De nombreux investisseurs ont d’ailleurs déjà reçu, de la part de leur intermédiaire financier belge, l’aperçu mentionnant la valeur moyenne de leurs titres pour la période imposable courant d’octobre 2018 à septembre 2019. Si cette valeur atteint 500.000 euros minimum, la taxe s’appliquera.
Ceux qui avaient introduit un recours sans attendre l’arrêt de la Cour pourront-ils se faire rembourser?

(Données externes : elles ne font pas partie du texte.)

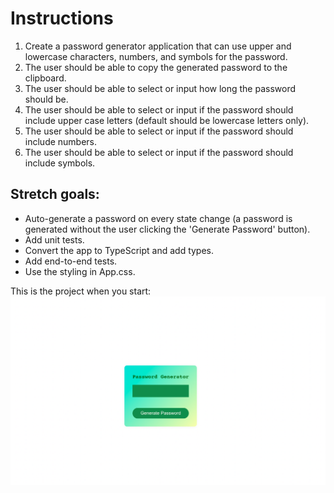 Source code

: 
# Instructions
1. Create a password generator application that can use upper and lowercase characters, numbers, and symbols for the password.
2. The user should be able to copy the generated password to the clipboard.
3. The user should be able to select or input how long the password should be.
4. The user should be able to select or input if the password should include upper case letters (default should be lowercase letters only).
5. The user should be able to select or input if the password should include numbers.
6. The user should be able to select or input if the password should include symbols.

## Stretch goals: 
- Auto-generate a password on every state change (a password is generated without the user clicking the 'Generate Password' button).
- Add unit tests.
- Convert the app to TypeScript and add types.
- Add end-to-end tests.
- Use the styling in App.css.

This is the project when you start:
![image of the basic project outline](./public/skeleton.png)
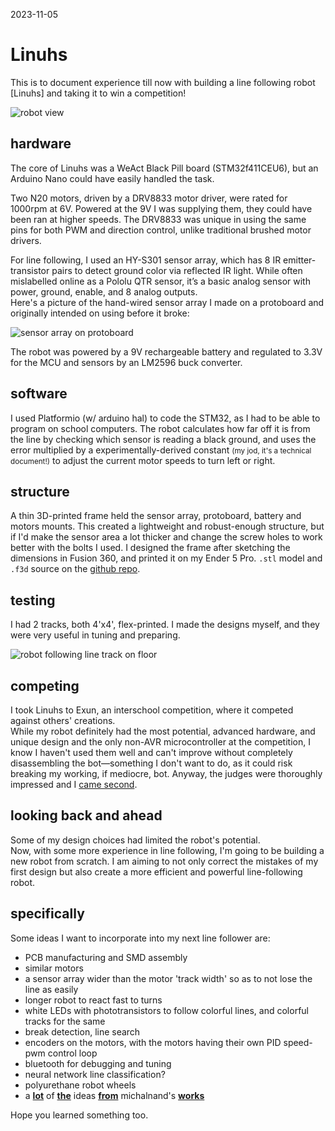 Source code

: 2023-11-05
# Linuhs
This is to document experience till now with building a line following robot [Linuhs] and taking it to win a competition!

![robot view](assets/linuhs.avif)

## hardware
The core of Linuhs was a WeAct Black Pill board (STM32f411CEU6), but an Arduino Nano could have easily handled the task.

Two N20 motors, driven by a DRV8833 motor driver, were rated for 1000rpm at 6V. Powered at the 9V I was supplying them, they could have been ran at higher speeds. The DRV8833 was unique in using the same pins for both PWM and direction control, unlike traditional brushed motor drivers.

For line following, I used an HY-S301 sensor array, which has 8 IR emitter-transistor pairs to detect ground color via reflected IR light. While often mislabelled online as a Pololu QTR sensor, it’s a basic analog sensor with power, ground, enable, and 8 analog outputs.  
Here's a picture of the hand-wired sensor array I made on a protoboard and originally intended on using before it broke:

![sensor array on protoboard](assets/proto-sensor.avif)

The robot was powered by a 9V rechargeable battery and regulated to 3.3V for the MCU and sensors by an LM2596 buck converter.

## software
I used Platformio (w/ arduino hal) to code the STM32, as I had to be able to program on school computers. The robot calculates how far off it is from the line by checking which sensor is reading a black ground, and uses the error multiplied by a experimentally-derived constant <small>(my jod, it's a technical document!)</small> to adjust the current motor speeds to turn left or right.

## structure
A thin 3D-printed frame held the sensor array, protoboard, battery and motors mounts. This created a lightweight and robust-enough structure, but if I'd make the sensor area a lot thicker and change the screw holes to work better with the bolts I used. I designed the frame after sketching the dimensions in Fusion 360, and printed it on my Ender 5 Pro. `.stl` model and `.f3d` source on the [github repo](https://github.com/AashvikTyagi/Linuhs/tree/main).

## testing
I had 2 tracks, both 4'x4', flex-printed. I made the designs myself, and they were very useful in tuning and preparing.  

![robot following line track on floor](assets/following.avif)

## competing
I took Linuhs to Exun, an interschool competition, where it competed against others' creations.  
While my robot definitely had the most potential, advanced hardware, and unique design and the only non-AVR microcontroller at the competition, I know I haven't used them well and can't improve without completely disassembling the bot—something I don't want to do, as it could risk breaking my working, if mediocre, bot. Anyway, the judges were thoroughly impressed and I [came second](https://docs.google.com/document/d/1HpKa5A2AOPB4ArhohpBf7F20Kqb_J4NzRACcuJNZ5Fw/edit?tab=t.0#bookmark=id.c4oonn8p5joe).  

## looking back and ahead
Some of my design choices had limited the robot's potential.  
Now, with some more experience in line following, I'm going to be building a new robot from scratch. I am aiming to not only correct the mistakes of my first design but also create a more efficient and powerful line-following robot.  

## specifically
Some ideas I want to incorporate into my next line follower are:

- PCB manufacturing and SMD assembly
- similar motors
- a sensor array wider than the motor 'track width' so as to not lose the line as easily
- longer robot to react fast to turns
- white LEDs with phototransistors to follow colorful lines, and colorful tracks for the same
- break detection, line search
- encoders on the motors, with the motors having their own PID speed-pwm control loop
- bluetooth for debugging and tuning
- neural network line classification?
- polyurethane robot wheels
- a **[lot](https://github.com/michalnand/motoko_uprising)** of **[the](https://github.com/michalnand/motoko_uprising_new)** ideas **[from](https://github.com/michalnand/motoko_ice_dragon)** michalnand's **[works](https://github.com/michalnand/motoko_ice_dragon_x)**

Hope you learned something too.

Ces contribuables « ont, à mon avis, de très bonnes chances de contester avec succès la non-rétroactivité et de récupérer la taxe payée en 2018 et 2019 », estime Denis-Emmanuel Philippe, avocat associé au cabinet Bloom et maître de conférences à l’Université de Liège. « En effet, maintenir les effets de la taxe sur les comptes-titres implique que le gouvernement – la Cour constitutionnelle – pourrait s’immiscer dans des procès en cours et priver de leurs droits les contribuables ayant, à juste titre, invoqué l’inconstitutionnalité du dispositif, ce qui est inacceptable. »
Selon lui, les motifs de cette non-rétroactivité, dont le contentieux judiciaire qui pourrait découler de l’arrêt, « ne se justifient guère lorsqu’un recours a déjà été introduit ». « Nous avons, au sein de notre cabinet, envoyé plusieurs recours pour le compte de nos clients », ajoute Me Philippe. « De nombreuses banques ont d’ailleurs conseillé à leurs clients d’introduire une réclamation, sans attendre le verdict de la Cour constitutionnelle. »

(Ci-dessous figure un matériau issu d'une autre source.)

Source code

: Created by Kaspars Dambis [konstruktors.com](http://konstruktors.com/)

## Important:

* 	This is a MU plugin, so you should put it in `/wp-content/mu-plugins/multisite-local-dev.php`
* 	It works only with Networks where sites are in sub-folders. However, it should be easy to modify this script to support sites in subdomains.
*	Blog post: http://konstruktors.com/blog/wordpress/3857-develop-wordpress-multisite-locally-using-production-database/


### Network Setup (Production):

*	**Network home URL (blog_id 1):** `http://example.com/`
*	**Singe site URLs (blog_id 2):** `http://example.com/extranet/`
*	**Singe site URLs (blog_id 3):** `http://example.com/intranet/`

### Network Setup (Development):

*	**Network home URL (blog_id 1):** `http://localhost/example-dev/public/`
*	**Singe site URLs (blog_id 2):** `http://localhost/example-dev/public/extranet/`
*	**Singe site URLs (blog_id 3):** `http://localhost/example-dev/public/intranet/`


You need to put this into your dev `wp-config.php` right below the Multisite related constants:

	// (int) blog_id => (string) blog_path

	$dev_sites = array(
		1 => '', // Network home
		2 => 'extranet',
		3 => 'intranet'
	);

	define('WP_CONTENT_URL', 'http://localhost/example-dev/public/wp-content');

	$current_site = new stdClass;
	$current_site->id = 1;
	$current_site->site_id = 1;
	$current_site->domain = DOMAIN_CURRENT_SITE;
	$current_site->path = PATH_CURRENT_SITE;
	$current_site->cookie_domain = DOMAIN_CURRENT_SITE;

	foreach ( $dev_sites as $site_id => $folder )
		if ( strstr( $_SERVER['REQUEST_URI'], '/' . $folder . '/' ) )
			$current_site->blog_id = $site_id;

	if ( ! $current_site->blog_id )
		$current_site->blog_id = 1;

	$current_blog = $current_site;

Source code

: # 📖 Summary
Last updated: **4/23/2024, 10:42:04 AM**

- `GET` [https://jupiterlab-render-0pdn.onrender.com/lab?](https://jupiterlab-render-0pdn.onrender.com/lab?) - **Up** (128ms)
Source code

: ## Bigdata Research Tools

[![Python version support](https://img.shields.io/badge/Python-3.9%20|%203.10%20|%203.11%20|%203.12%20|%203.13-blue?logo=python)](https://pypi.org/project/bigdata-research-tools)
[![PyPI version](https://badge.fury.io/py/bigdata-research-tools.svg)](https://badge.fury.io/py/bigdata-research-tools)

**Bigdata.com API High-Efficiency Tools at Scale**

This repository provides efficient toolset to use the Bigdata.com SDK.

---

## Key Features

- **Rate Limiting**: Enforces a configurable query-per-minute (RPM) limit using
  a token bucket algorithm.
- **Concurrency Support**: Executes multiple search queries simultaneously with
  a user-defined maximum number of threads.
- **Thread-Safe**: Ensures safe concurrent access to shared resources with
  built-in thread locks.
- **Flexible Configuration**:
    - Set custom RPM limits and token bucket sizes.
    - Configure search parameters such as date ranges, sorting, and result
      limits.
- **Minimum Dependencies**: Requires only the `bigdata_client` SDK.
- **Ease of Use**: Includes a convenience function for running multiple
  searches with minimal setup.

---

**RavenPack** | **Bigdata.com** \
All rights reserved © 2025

Me Grégory Homans, avocat associé au cabinet Dekeyser & Associés, abonde en ce sens: « Les personnes qui ont acquitté la TCT et qui ont déjà introduit une réclamation contre celle-ci ne manqueront certainement pas de se prévaloir de cet arrêt pour conforter leur position. Les motifs retenus par la Cour pour justifier la non-rétroactivité ne devraient pas s’appliquer dans leur cas. »
Pour ceux qui n’ont pas encore agi en justice, est-il encore temps d’introduire un recours pour se faire rembourser?
En principe, la non-rétroactivité de l’annulation implique que les taxes perçues et à percevoir cette année seront inattaquables à l’avenir. Mais « pour ceux qui n’auraient pas encore introduit un recours, la partie n’est pas perdue », estime Denis-Emmanuel Philippe. « Maintenir les effets d’une taxe qui est clairement anticonstitutionnelle pourrait être constitutif d’une violation du droit de propriété consacré par l’article 1 du protocole additionnel à la convention de sauvegarde des droits de l’homme et des libertés fondamentales, puisque les contribuables ont dû acquitter un impôt illégal. »
Ici aussi, Grégory Homans opine: « Les personnes ayant acquitté la TCT sans introduire de réclamation pourraient chercher à en obtenir le remboursement sur la base du fait que le maintien des effets d’une taxe anticonstitutionnelle constituerait une violation du droit de propriété. »
Un autre angle d’attaque serait même possible. « On peut aussi se demander si les épargnants ne pourraient pas envisager d’intenter une action en responsabilité contre l’État », analyse Me Philippe. « Il est en effet établi que l’État a adopté et maintenu une taxe qui était manifestement inconstitutionnelle. Le Conseil d’État et de nombreux experts avaient mis en garde le gouvernement contre le risque d’annulation de la taxe, et ce bien avant son adoption par la loi du 7 février 2018. »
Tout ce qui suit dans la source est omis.